### Task directions
Output every entry exactly as it appears.

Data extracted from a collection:
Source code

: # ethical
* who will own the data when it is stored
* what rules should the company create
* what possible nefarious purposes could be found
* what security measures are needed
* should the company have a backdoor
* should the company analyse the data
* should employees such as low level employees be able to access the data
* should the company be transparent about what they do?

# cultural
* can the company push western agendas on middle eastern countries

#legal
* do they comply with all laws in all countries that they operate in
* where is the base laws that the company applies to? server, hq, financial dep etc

### Answer to this exercise
Source code

: # ethical
* who will own the data when it is stored
* what rules should the company create
* what possible nefarious purposes could be found
* what security measures are needed
* should the company have a backdoor
* should the company analyse the data
* should employees such as low level employees be able to access the data
* should the company be transparent about what they do?

# cultural
* can the company push western agendas on middle eastern countries

#legal
* do they comply with all laws in all countries that they operate in
* where is the base laws that the company applies to? server, hq, financial dep etc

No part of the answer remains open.